Surf and turf...and invite the Pen's


----------



## john a (Apr 30, 2007)




----------



## Captain Morgan (Apr 30, 2007)

this thread talked me into making roadside chicken yesterday!


----------



## wittdog (Apr 30, 2007)

Captain Morgan said:
			
		

> this thread talked me into making roadside chicken yesterday!


Nice to see I'm good for something..


----------



## Bill The Grill Guy (Apr 30, 2007)

Spatchloc the chicken and road side them.  Should make a purty looking RK.


----------



## Rockin Rooster (Apr 30, 2007)

If it were me I would do ribs...the gormet Q food, but that's what I do best.


----------



## SteerCrazy (Apr 30, 2007)

no one told me you were getting a Ranch Kettle  [smilie=puppydogeyes.gif] 

with the size of that thing, I'd do all the above!


----------



## Griff (Apr 30, 2007)

Captain Morgan said:
			
		

> this thread talked me into making roadside chicken yesterday!



Me too.


----------



## wittdog (May 3, 2007)

Well it’s a close race…road side chicken and ribs and nobody caring cuz I don’t’ deserve the RK….Looks like it’s going to be chivetas chicken, smoked corn….and…any suggestions for another grill side? I have the room I want to use it…


----------



## Cliff H. (May 3, 2007)

wittdog said:
			
		

> any suggestions for another grill side? I have the room I want to use it…

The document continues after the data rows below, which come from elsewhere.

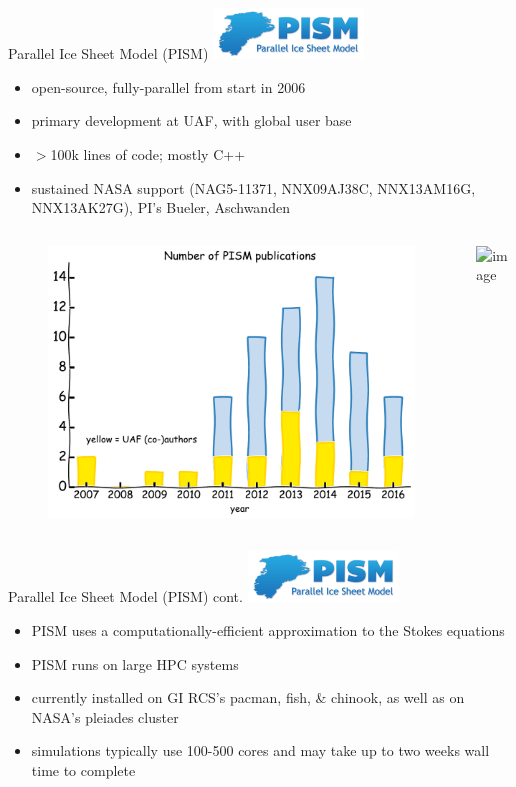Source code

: \documentclass[hide notes,intlimits]{beamer}
\begin{document}
\begin{frame}{Parallel Ice Sheet Model (PISM)}
  \includegraphics[width=4cm]{pism-logo}
  \begin{itemize}
  \item open-source, fully-parallel from start in 2006
  \item primary development at UAF, with global user base
  \item $>$100k lines of code; mostly C++
  \item sustained NASA support \tiny (NAG5-11371, NNX09AJ38C, NNX13AM16G, NNX13AK27G), PI's Bueler, Aschwanden
  \end{itemize}
  \begin{columns}
    \column[c]{4.75cm}
    \begin{figure}
      \includegraphics[width=\textwidth]{pism-uaf-publications}
    \end{figure}
    \column[c]{6.25cm}
    \includegraphics<1>[width=\textwidth]{pism-users}
  \end{columns}
\end{frame}

\begin{frame}{Parallel Ice Sheet Model (PISM) cont.}
  \includegraphics[width=4cm]{pism-logo}
  \begin{itemize}
  \item PISM uses a computationally-efficient approximation to the Stokes equations
  \item PISM runs on large HPC systems
  \item currently installed on GI RCS's pacman, fish, \& chinook, as well as on NASA's pleiades cluster
  \item simulations typically use 100-500 cores and may take up to two weeks wall time to complete
  \end{itemize}
\end{frame}
\end{document}
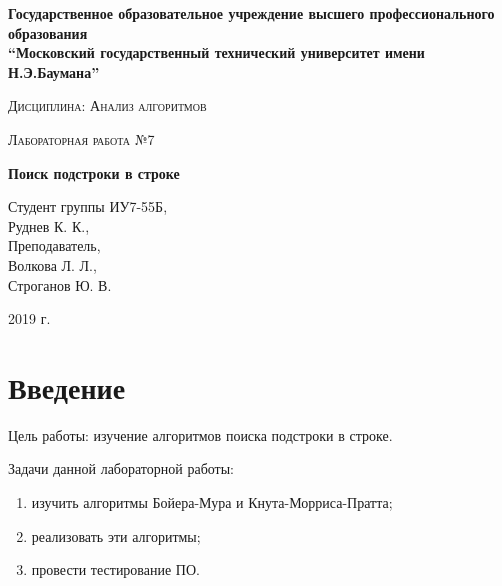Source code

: \documentclass[a4paper,12pt]{report}
\begin{document}
    \begin{titlepage}

        \begin{center}
            \large
            \textbf{Государственное образовательное учреждение высшего профессионального образования\\
            “Московский государственный технический университет имени Н.Э.Баумана”\\}
			\vspace{1cm}
            
            \textsc{Дисциплина: Анализ алгоритмов}
            \vspace{0.5cm}
                
            \textsc{Лабораторная работа №7}
            \vspace{1cm}
            
            {\LARGE \textbf{Поиск подстроки в строке}}
            \vspace{3cm}
                    
            \begin{flushright}
            	Студент группы ИУ7-55Б,\\   
            	Руднев К. К.,\\
            	\vspace{0.5cm}
            	Преподаватель,\\
            	Волкова Л. Л.,\\
            	Строганов Ю. В.
            	
            \end{flushright}
            \vfill
            
            2019 г.
            
            \end{center}

    \end{titlepage}

	\setcounter{page}{2}
	\tableofcontents
    \chapter*{Введение}

        	Цель работы: изучение алгоритмов поиска подстроки в строке.
        	
        	Задачи данной лабораторной работы:
        	\begin{enumerate}
        		\item изучить алгоритмы Бойера-Мура и Кнута-Морриса-Пратта;
        		\item реализовать эти алгоритмы;
        		\item провести тестирование ПО.
        	\end{enumerate}
        \label{sec:intro}
\end{document}
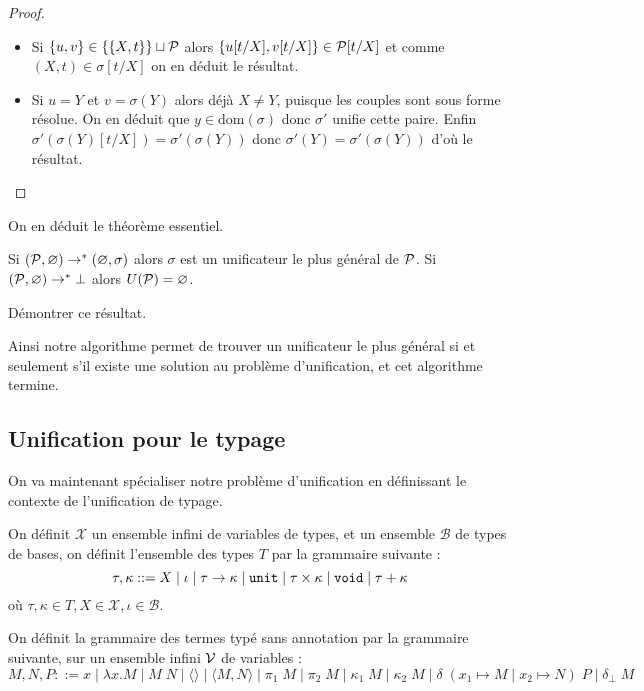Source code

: \begin{proof}
\begin{itemize}[label=$\bullet$]
        \begin{itemize}[label=$\bullet$]
            \item Si $\{u,v\}\in \{\{X,t\}\}\sqcup\mathcal P$ alors $\{u[t/X],v[t/X]\} \in \mathcal P[t/X]$ et comme $(X,t)\in\sigma[t/X]$ on en déduit le résultat.
            \item Si $u = Y$ et $v = \sigma(Y)$ alors déjà $X\neq Y$, puisque les couples sont sous forme résolue. On en déduit que $y\in\mathrm{dom}(\sigma)$ donc $\sigma'$ unifie cette paire. Enfin $\sigma'(\sigma(Y)[t/X]) = \sigma'(\sigma(Y))$ donc $\sigma'(Y) = \sigma'(\sigma(Y))$ d'où le résultat.
        \end{itemize}
    \end{itemize}
\end{proof}

On en déduit le théorème essentiel.

\begin{them}
    Si $(\mathcal P,\varnothing)\to^* (\varnothing,\sigma)$ alors $\sigma$ est un unificateur le plus général de $\mathcal P$. Si $(\mathcal P,\varnothing)\to^* \bot$ alors $U(\mathcal P) = \varnothing$.
\end{them}

\begin{exo}
    Démontrer ce résultat.
\end{exo}

Ainsi notre algorithme permet de trouver un unificateur le plus général si et seulement s'il existe une solution au problème d'unification, et cet algorithme termine.

\subsection{Unification pour le typage}

On va maintenant spécialiser notre problème d'unification en définissant le contexte de l'unification de typage.

\begin{defi}
    On définit $\mathcal X$ un ensemble infini de variables de types, et un ensemble $\mathcal B$ de types de bases, on définit l'ensemble des types $T$ par la grammaire suivante : 
    $$\tau,\kappa ::= X\mid \iota\mid \tau\to\kappa\mid \texttt{unit}\mid \tau\times\kappa\mid \texttt{void}\mid \tau+\kappa$$ où $\tau,\kappa\in T, X\in\mathcal X, \iota\in\mathcal B$.
\end{defi}

\begin{defi}
    On définit la grammaire des termes typé sans annotation par la grammaire suivante, sur un ensemble infini $\mathcal V$ de variables :
    $$M,N,P ::= x\;\Bigg|\; \lambda x.M\;\Bigg|\; M\;N\;\Bigg|\; \langle\rangle\;\Bigg|\; \langle M,N\rangle\;\Bigg|\; \pi_1\;M\;\Bigg|\; \pi_2\;M\;\Bigg|\; \kappa_1\;M\;\Bigg|\; \kappa_2\;M\;\Bigg|\; \delta\;(x_1\mapsto M\mid x_2\mapsto N)\;P\;\Bigg|\;\delta_\bot\;M$$
\end{defi}

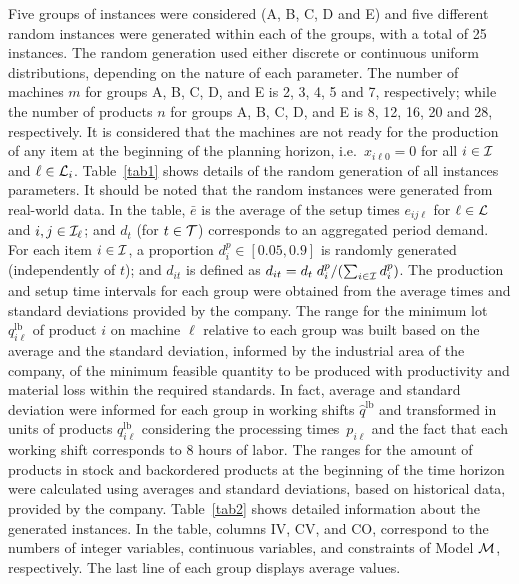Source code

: \documentclass[11pt]{article}
\begin{document}
Five groups of instances were considered (A, B, C, D and E) and five different random instances were generated within each of the groups, with a total of 25 instances.  The random generation used either discrete or continuous uniform distributions, depending on the nature of each parameter. The number of machines $m$ for groups A, B, C, D, and E is 2, 3, 4, 5 and 7, respectively; while the number of products $n$ for groups A, B, C, D, and E is 8, 12, 16, 20 and 28, respectively. It is considered that the machines are not ready for the production of any item at the beginning of the planning horizon, i.e.\ $x_{i \ell 0}=0$ for all $i \in {\cal I}$ and $\ell \in {\cal L}_i$. Table~\ref{tab1} shows details of the random generation of all instances parameters. It should be noted that the random instances were generated from real-world data. In the table, $\bar e$ is the average of the setup times $e_{ij\ell}$ for $\ell \in {\cal L}$ and $i,j \in {\cal I}_\ell$; and $d_t$ (for $t \in {\cal T}$) corresponds to an aggregated period demand. For each item $i \in {\cal I}$, a proportion $d_{i}^p \in [0.05, 0.9]$ is randomly generated (independently of $t$); and $d_{it}$ is defined as $d_{it} = d_t \; d_i^p / ( \sum_{i \in {\cal I}} d_i^p )$. The production and setup time intervals for each group were obtained from the average times and standard deviations provided by the company. The range for the minimum lot $q_{i\ell}^{\mathrm{lb}}$ of product $i$ on machine $\ell$ relative to each group was built based on the average and the standard deviation, informed by the industrial area of the company, of the minimum feasible quantity to be produced with productivity and material loss within the required standards. In fact, average and standard deviation were informed for each group in working shifts $\hat q^{\mathrm{lb}}$ and transformed in units of products $q_{i\ell}^{\mathrm{lb}}$ considering the processing times~$p_{i\ell}$ and the fact that each working shift corresponds to 8 hours of labor. The ranges for the amount of products in stock and backordered products at the beginning of the time horizon were calculated using averages and standard deviations, based on historical data, provided by the company. Table~\ref{tab2} shows detailed information about the generated instances. In the table, columns IV, CV, and CO, correspond to the numbers of integer variables, continuous variables, and constraints of Model ${\cal M}$, respectively. The last line of each group displays average values. 
\end{document}

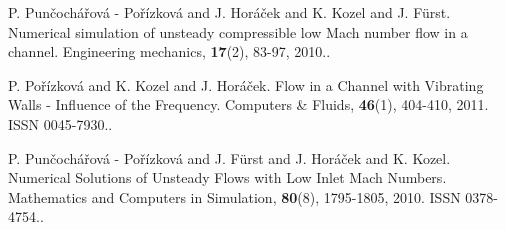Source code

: 
\begin{thebibliography}{10}

{\sc P. Pun\v{c}och\'a\v{r}ov\'a - Po\v{r}\'izkov\'a and J. Hor\'a\v{c}ek and K. Kozel and J. F\"urst}. {Numerical simulation of unsteady compressible low Mach number flow in a channel}. Engineering mechanics, {\bf 17}(2), 83-97, 2010..



{\sc P. Po\v{r}\'izkov\'a and K. Kozel and J. Hor\'a\v{c}ek}. {Flow in a Channel with Vibrating Walls - Influence of the Frequency}. Computers \& Fluids, {\bf 46}(1), 404-410, 2011. ISSN 0045-7930..



{\sc P. Pun\v{c}och\'a\v{r}ov\'a - Po\v{r}\'izkov\'a and J. F\"{u}rst and J. Hor\'a\v{c}ek and K. Kozel}. {Numerical Solutions of Unsteady Flows with Low Inlet Mach Numbers}. Mathematics and Computers in Simulation, {\bf 80}(8), 1795-1805, 2010. ISSN 0378-4754..

\end{thebibliography}
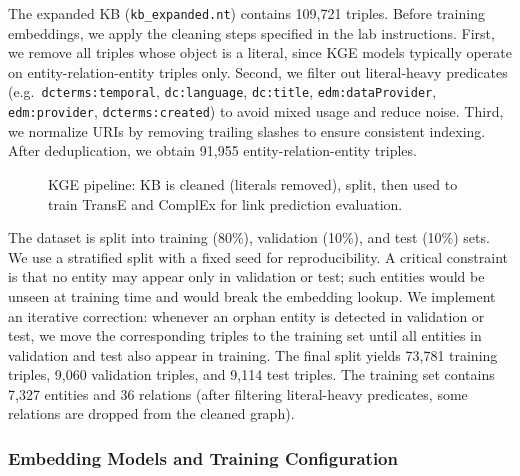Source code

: \documentclass[11pt,a4paper]{article}
\begin{document}
  The expanded KB (\texttt{kb\_expanded.nt}) contains 109,721 triples. Before training embeddings, we apply the cleaning steps specified in the lab instructions. First, we remove all triples whose object is a literal, since KGE models typically operate on entity-relation-entity triples only. Second, we filter out literal-heavy predicates (e.g.\ \texttt{dcterms:temporal}, \texttt{dc:language}, \texttt{dc:title}, \texttt{edm:dataProvider}, \texttt{edm:provider}, \texttt{dcterms:created}) to avoid mixed usage and reduce noise. Third, we normalize URIs by removing trailing slashes to ensure consistent indexing. After deduplication, we obtain 91,955 entity-relation-entity triples.

  \begin{figure}[ht]
  \centering
  \caption{KGE pipeline: KB is cleaned (literals removed), split, then used to train TransE and ComplEx for link prediction evaluation.}
  \end{figure}

  The dataset is split into training (80\%), validation (10\%), and test (10\%) sets. We use a stratified split with a fixed seed for reproducibility. A critical constraint is that no entity may appear only in validation or test; such entities would be unseen at training time and would break the embedding lookup. We implement an iterative correction: whenever an orphan entity is detected in validation or test, we move the corresponding triples to the training set until all entities in validation and test also appear in training. The final split yields 73,781 training triples, 9,060 validation triples, and 9,114 test triples. The training set contains 7,327 entities and 36 relations (after filtering literal-heavy predicates, some relations are dropped from the cleaned graph).

  \subsubsection{Embedding Models and Training Configuration}
\end{document}
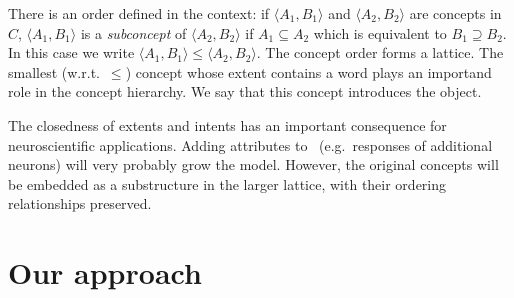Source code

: \documentclass[11pt,a4paper]{article}
\begin{document}
There is an order defined in the context:
if $\langle A_1 , B_1 \rangle$ and $\langle A_2 , B_2 \rangle$ are concepts in
$C$, $\langle A_1 , B_1 \rangle$ is a \emph{subconcept} of $\langle A_2 , B_2
\rangle$ if $A_1 \subseteq A_2 $ which is equivalent to $B_1 \supseteq B_2 $.  In this case
we write $\langle A_1 , B_1 \rangle \le \langle A_2 , B_2 \rangle$.
The concept order forms a %
lattice.
The smallest (w.r.t.~$\le$) concept whose extent contains a word plays an
importand role in the concept hierarchy.  We say that this concept
introduces the object.

The closedness of extents and intents has an important consequence for
neuroscientific applications. Adding attributes to \at~(e.g.~responses of
additional neurons) will very probably grow the model.  However, the original
concepts will be embedded as a substructure in the larger lattice, with their
ordering relationships preserved.

\section{Our approach}
\end{document}
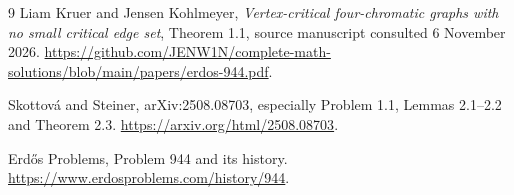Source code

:\documentclass[11pt]{article}
\begin{document}
\begin{thebibliography}{9}
Liam Kruer and Jensen Kohlmeyer,
\emph{Vertex-critical four-chromatic graphs with no small critical edge set},
Theorem 1.1, source manuscript consulted 6 November 2026.
\url{https://github.com/JENW1N/complete-math-solutions/blob/main/papers/erdos-944.pdf}.

Skottov\'a and Steiner, arXiv:2508.08703,
especially Problem 1.1, Lemmas 2.1--2.2 and Theorem 2.3.
\url{https://arxiv.org/html/2508.08703}.

Erd\H{o}s Problems, Problem 944 and its history.
\url{https://www.erdosproblems.com/history/944}.
\end{thebibliography}
\end{document}

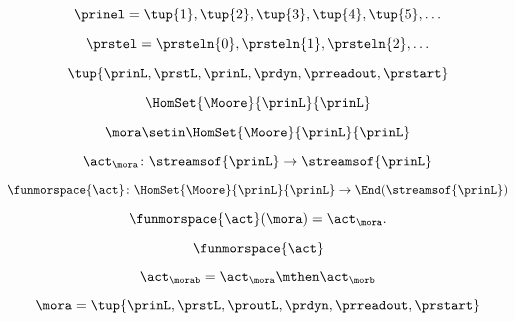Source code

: \begin{forslides}
    \begin{equation}
        \label{eq:slides-processes-14}
        \prinel = \tup{1}, \tup{2}, \tup{3}, \tup{4}, \tup{5}, \ldots
    \end{equation}

    \begin{equation}
        \label{eq:slides-processes-15}
        \prstel = \prsteln{0}, \prsteln{1}, \prsteln{2}, \ldots
    \end{equation}

    \begin{equation}
        \label{eq:slides-processes-16}
        \tup{\prinL,\prstL,\prinL,\prdyn,\prreadout,\prstart}
    \end{equation}

    \begin{equation}
        \label{eq:slides-processes-17}
        \HomSet{\Moore}{\prinL}{\prinL}
    \end{equation}

    \begin{equation}
        \label{eq:slides-processes-18}
        \mora \setin \HomSet{\Moore}{\prinL}{\prinL}
    \end{equation}

    \begin{equation}
        \label{eq:slides-processes-19}
        \act_{\mora} \colon \streamsof{\prinL} \to \streamsof{\prinL}
    \end{equation}

    \begin{equation}
        \label{eq:slides-processes-20}
        \funmorspace{\act} \colon  \HomSet{\Moore}{\prinL}{\prinL} \to \End (\streamsof{\prinL})
    \end{equation}

    \begin{equation}
        \label{eq:slides-processes-21}
        \funmorspace{\act}(\mora) = \act_{\mora}.
    \end{equation}

    \begin{equation}
        \label{eq:slides-processes-22}
        \funmorspace{\act}
    \end{equation}

    \begin{equation}
        \label{eq:slides-processes-23}
        \act_{\morab} = \act_\mora \mthen \act_\morb
    \end{equation}

    \begin{equation}
        \label{eq:slides-processes-24}
        \mora = \tup{\prinL,\prstL,\proutL,\prdyn,\prreadout,\prstart}
    \end{equation}


\end{forslides}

I think you could smoke and grill at the same time.  You may have trouble figuring out which catagory to post pics in.


----------



## wittdog (May 3, 2007)

Cliff H. said:
			
		

> wittdog said:
> 
> 
> 
> ...


Well it did echo when I was talking to it yesterday   Really it did..


----------



## Cliff H. (May 3, 2007)

It will be interesting to see how it holds temps from one side of the canyon to the other.


----------